§ EXERCISE INSTRUCTIONS: Copy all the entries below exactly, but not the pictures.

§ MATERIAL PROVIDED:
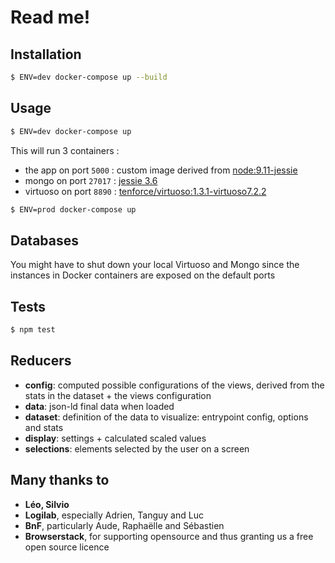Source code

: # Read me!

## Installation

```bash
$ ENV=dev docker-compose up --build
```

## Usage

```bash
$ ENV=dev docker-compose up
```

This will run 3 containers : 
- the app on port `5000` : custom image derived from [node:9.11-jessie](https://hub.docker.com/_/node/)
- mongo on port `27017` : [jessie 3.6](https://hub.docker.com/_/mongo/)
- virtuoso on port `8890` : [tenforce/virtuoso:1.3.1-virtuoso7.2.2](https://hub.docker.com/r/tenforce/virtuoso/)


```bash
$ ENV=prod docker-compose up
```

## Databases

You might have to shut down your local Virtuoso and Mongo
since the instances in Docker containers are exposed on the default ports


## Tests

```bash
$ npm test
```

## Reducers

* **config**: computed possible configurations of the views, derived from the stats in the dataset + the views configuration
* **data**: json-ld final data when loaded
* **dataset**: definition of the data to visualize: entrypoint config, options and stats
* **display**: settings + calculated scaled values
* **selections**: elements selected by the user on a screen

## Many thanks to

* **Léo, Silvio**
* **Logilab**, especially Adrien, Tanguy and Luc
* **BnF**, particularly Aude, Raphaëlle and Sébastien
* **Browserstack**, for supporting opensource and thus granting us a free open source licence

§ RESPONSE TO THE TASK:
Source code

: # Read me!

## Installation

```bash
$ ENV=dev docker-compose up --build
```

## Usage

```bash
$ ENV=dev docker-compose up
```

This will run 3 containers : 
- the app on port `5000` : custom image derived from [node:9.11-jessie](https://hub.docker.com/_/node/)
- mongo on port `27017` : [jessie 3.6](https://hub.docker.com/_/mongo/)
- virtuoso on port `8890` : [tenforce/virtuoso:1.3.1-virtuoso7.2.2](https://hub.docker.com/r/tenforce/virtuoso/)


```bash
$ ENV=prod docker-compose up
```

## Databases

You might have to shut down your local Virtuoso and Mongo
since the instances in Docker containers are exposed on the default ports


## Tests

```bash
$ npm test
```

## Reducers

* **config**: computed possible configurations of the views, derived from the stats in the dataset + the views configuration
* **data**: json-ld final data when loaded
* **dataset**: definition of the data to visualize: entrypoint config, options and stats
* **display**: settings + calculated scaled values
* **selections**: elements selected by the user on a screen

## Many thanks to

* **Léo, Silvio**
* **Logilab**, especially Adrien, Tanguy and Luc
* **BnF**, particularly Aude, Raphaëlle and Sébastien
* **Browserstack**, for supporting opensource and thus granting us a free open source licence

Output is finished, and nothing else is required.